[Saved data entries]
⁂

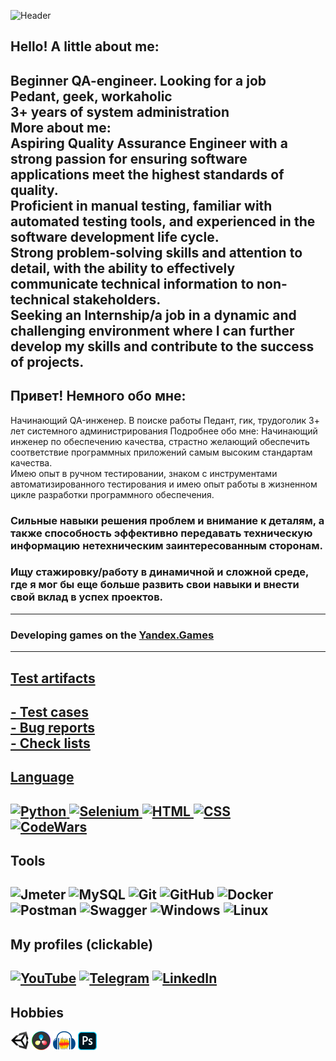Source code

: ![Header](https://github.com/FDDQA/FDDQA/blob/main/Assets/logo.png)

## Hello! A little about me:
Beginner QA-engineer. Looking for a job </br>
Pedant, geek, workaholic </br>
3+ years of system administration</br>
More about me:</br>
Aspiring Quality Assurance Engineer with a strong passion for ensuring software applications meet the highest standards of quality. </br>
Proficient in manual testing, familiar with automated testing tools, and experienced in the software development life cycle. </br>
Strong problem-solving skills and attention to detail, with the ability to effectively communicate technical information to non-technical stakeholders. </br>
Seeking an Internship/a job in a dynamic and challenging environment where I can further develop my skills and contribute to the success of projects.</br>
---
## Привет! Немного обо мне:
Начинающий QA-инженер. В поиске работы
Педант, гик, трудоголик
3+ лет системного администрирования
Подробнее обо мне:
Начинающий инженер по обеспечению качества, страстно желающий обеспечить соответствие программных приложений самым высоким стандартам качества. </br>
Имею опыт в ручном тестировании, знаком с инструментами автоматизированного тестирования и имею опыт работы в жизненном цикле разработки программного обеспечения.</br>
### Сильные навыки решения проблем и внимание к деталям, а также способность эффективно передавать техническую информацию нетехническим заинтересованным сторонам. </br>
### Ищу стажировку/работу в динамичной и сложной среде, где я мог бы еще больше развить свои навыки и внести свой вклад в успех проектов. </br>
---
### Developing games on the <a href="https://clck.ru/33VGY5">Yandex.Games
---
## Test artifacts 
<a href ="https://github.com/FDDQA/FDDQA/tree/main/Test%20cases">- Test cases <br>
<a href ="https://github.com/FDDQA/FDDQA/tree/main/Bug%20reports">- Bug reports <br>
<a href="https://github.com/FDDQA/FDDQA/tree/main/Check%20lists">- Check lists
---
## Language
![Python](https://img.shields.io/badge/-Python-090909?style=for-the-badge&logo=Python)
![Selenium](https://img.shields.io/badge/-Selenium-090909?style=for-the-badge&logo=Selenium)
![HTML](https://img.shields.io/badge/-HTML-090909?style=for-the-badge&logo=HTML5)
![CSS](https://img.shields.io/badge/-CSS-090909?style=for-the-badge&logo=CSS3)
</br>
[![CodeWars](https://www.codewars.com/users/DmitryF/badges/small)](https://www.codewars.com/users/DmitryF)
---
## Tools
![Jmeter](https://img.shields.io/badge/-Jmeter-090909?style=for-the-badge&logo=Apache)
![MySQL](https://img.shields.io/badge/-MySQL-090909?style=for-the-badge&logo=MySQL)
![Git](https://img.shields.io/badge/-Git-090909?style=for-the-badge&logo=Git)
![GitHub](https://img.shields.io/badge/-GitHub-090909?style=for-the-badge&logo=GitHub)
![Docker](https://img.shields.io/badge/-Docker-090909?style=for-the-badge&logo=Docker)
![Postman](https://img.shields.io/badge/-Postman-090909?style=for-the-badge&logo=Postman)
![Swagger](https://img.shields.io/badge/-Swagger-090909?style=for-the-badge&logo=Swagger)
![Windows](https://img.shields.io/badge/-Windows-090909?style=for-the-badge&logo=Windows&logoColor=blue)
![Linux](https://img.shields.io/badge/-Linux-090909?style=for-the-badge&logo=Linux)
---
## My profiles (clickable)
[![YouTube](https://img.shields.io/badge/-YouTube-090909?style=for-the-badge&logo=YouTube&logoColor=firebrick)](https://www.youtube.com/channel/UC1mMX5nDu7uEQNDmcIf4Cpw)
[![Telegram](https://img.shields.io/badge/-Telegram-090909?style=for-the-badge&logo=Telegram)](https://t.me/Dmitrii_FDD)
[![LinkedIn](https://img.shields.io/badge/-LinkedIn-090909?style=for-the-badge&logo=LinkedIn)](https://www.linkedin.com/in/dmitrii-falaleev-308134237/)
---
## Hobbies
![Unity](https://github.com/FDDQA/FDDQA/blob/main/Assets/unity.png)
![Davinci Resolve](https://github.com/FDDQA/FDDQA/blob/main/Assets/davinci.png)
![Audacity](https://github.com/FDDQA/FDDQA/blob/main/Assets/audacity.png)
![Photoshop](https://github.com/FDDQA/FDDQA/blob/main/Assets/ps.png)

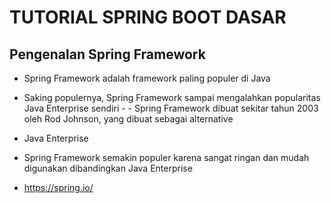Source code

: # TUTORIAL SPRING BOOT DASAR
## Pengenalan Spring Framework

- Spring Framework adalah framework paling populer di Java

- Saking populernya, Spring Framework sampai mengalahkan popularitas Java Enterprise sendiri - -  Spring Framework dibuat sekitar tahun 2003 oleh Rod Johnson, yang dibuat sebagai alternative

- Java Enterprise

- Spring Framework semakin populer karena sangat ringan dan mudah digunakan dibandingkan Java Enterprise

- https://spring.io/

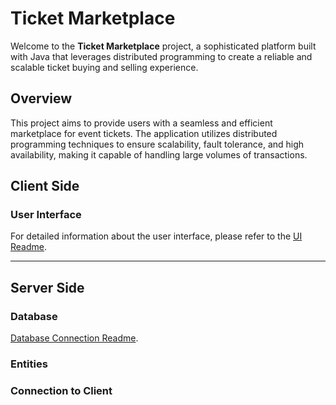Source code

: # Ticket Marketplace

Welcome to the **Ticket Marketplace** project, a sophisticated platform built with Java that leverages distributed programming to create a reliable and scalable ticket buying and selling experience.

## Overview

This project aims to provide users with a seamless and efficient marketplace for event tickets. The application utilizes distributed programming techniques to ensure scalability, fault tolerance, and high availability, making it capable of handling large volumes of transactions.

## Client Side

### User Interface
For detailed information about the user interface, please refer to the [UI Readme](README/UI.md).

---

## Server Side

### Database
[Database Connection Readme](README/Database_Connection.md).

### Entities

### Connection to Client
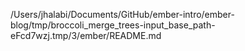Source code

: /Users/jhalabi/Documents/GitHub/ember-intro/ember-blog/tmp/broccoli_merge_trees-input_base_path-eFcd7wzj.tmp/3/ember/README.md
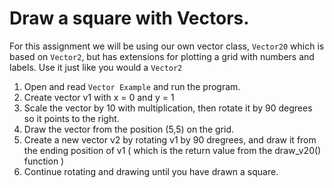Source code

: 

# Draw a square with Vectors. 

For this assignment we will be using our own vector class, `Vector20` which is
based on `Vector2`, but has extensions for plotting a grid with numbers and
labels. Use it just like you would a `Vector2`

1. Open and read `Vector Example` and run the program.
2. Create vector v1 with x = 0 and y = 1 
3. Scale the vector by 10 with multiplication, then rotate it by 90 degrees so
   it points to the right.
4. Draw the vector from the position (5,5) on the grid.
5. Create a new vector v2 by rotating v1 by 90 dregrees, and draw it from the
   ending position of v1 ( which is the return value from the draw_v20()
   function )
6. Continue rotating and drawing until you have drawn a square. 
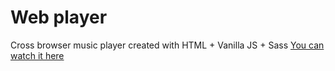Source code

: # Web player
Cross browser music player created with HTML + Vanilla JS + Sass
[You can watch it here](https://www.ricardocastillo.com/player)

⁂

Problem details: Check the lines above and copy each one that includes "software".

Expected answer:
Aspiring Quality Assurance Engineer with a strong passion for ensuring software applications meet the highest standards of quality. </br>
Proficient in manual testing, familiar with automated testing tools, and experienced in the software development life cycle. </br>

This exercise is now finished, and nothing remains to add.